#### TASK TO COMPLETE
The listing below should be reproduced precisely, except for its images.

[[ INPUT RECORDS, beginning ]]

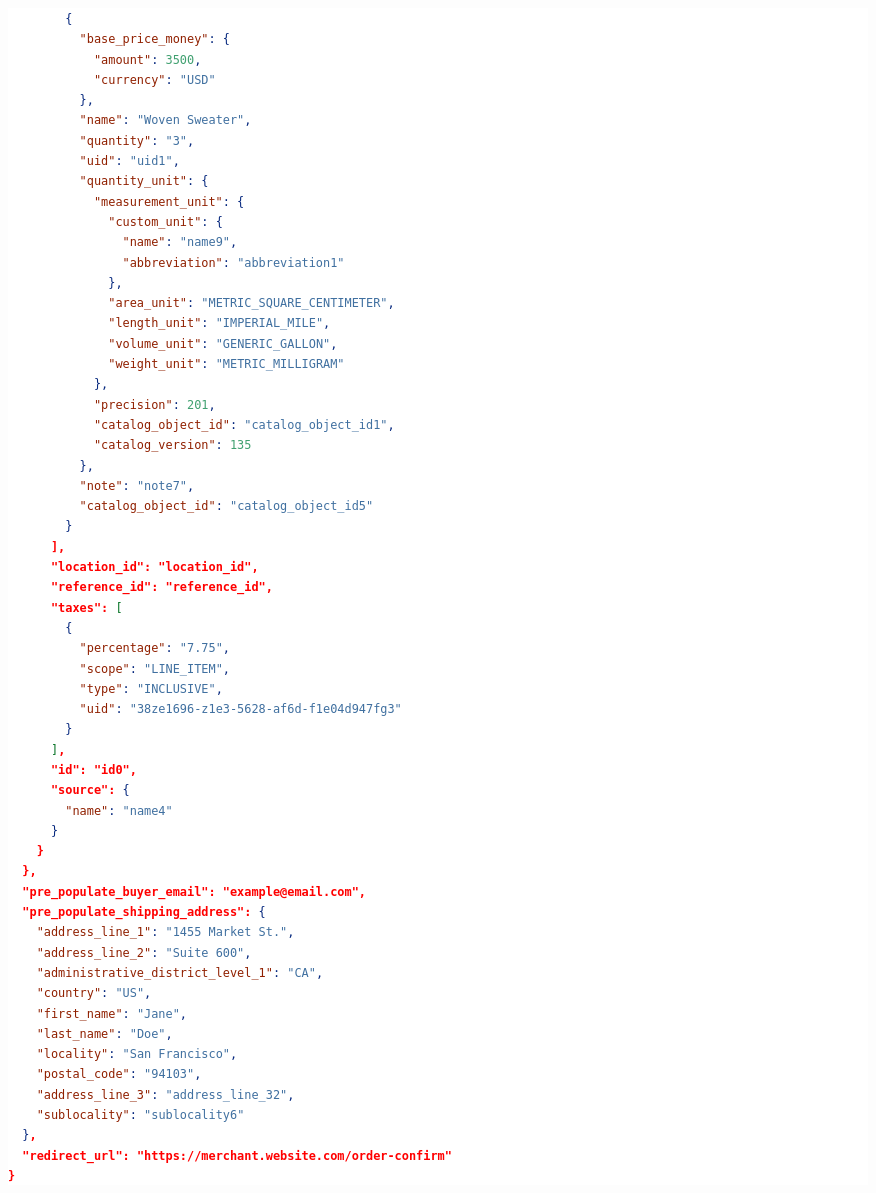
 ```json
        {
          "base_price_money": {
            "amount": 3500,
            "currency": "USD"
          },
          "name": "Woven Sweater",
          "quantity": "3",
          "uid": "uid1",
          "quantity_unit": {
            "measurement_unit": {
              "custom_unit": {
                "name": "name9",
                "abbreviation": "abbreviation1"
              },
              "area_unit": "METRIC_SQUARE_CENTIMETER",
              "length_unit": "IMPERIAL_MILE",
              "volume_unit": "GENERIC_GALLON",
              "weight_unit": "METRIC_MILLIGRAM"
            },
            "precision": 201,
            "catalog_object_id": "catalog_object_id1",
            "catalog_version": 135
          },
          "note": "note7",
          "catalog_object_id": "catalog_object_id5"
        }
      ],
      "location_id": "location_id",
      "reference_id": "reference_id",
      "taxes": [
        {
          "percentage": "7.75",
          "scope": "LINE_ITEM",
          "type": "INCLUSIVE",
          "uid": "38ze1696-z1e3-5628-af6d-f1e04d947fg3"
        }
      ],
      "id": "id0",
      "source": {
        "name": "name4"
      }
    }
  },
  "pre_populate_buyer_email": "example@email.com",
  "pre_populate_shipping_address": {
    "address_line_1": "1455 Market St.",
    "address_line_2": "Suite 600",
    "administrative_district_level_1": "CA",
    "country": "US",
    "first_name": "Jane",
    "last_name": "Doe",
    "locality": "San Francisco",
    "postal_code": "94103",
    "address_line_3": "address_line_32",
    "sublocality": "sublocality6"
  },
  "redirect_url": "https://merchant.website.com/order-confirm"
}
```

[[ INPUT RECORDS, end ]]

#### REPLY TO THE TASK
 ```json
        {
          "base_price_money": {
            "amount": 3500,
            "currency": "USD"
          },
          "name": "Woven Sweater",
          "quantity": "3",
          "uid": "uid1",
          "quantity_unit": {
            "measurement_unit": {
              "custom_unit": {
                "name": "name9",
                "abbreviation": "abbreviation1"
              },
              "area_unit": "METRIC_SQUARE_CENTIMETER",
              "length_unit": "IMPERIAL_MILE",
              "volume_unit": "GENERIC_GALLON",
              "weight_unit": "METRIC_MILLIGRAM"
            },
            "precision": 201,
            "catalog_object_id": "catalog_object_id1",
            "catalog_version": 135
          },
          "note": "note7",
          "catalog_object_id": "catalog_object_id5"
        }
      ],
      "location_id": "location_id",
      "reference_id": "reference_id",
      "taxes": [
        {
          "percentage": "7.75",
          "scope": "LINE_ITEM",
          "type": "INCLUSIVE",
          "uid": "38ze1696-z1e3-5628-af6d-f1e04d947fg3"
        }
      ],
      "id": "id0",
      "source": {
        "name": "name4"
      }
    }
  },
  "pre_populate_buyer_email": "example@email.com",
  "pre_populate_shipping_address": {
    "address_line_1": "1455 Market St.",
    "address_line_2": "Suite 600",
    "administrative_district_level_1": "CA",
    "country": "US",
    "first_name": "Jane",
    "last_name": "Doe",
    "locality": "San Francisco",
    "postal_code": "94103",
    "address_line_3": "address_line_32",
    "sublocality": "sublocality6"
  },
  "redirect_url": "https://merchant.website.com/order-confirm"
}
```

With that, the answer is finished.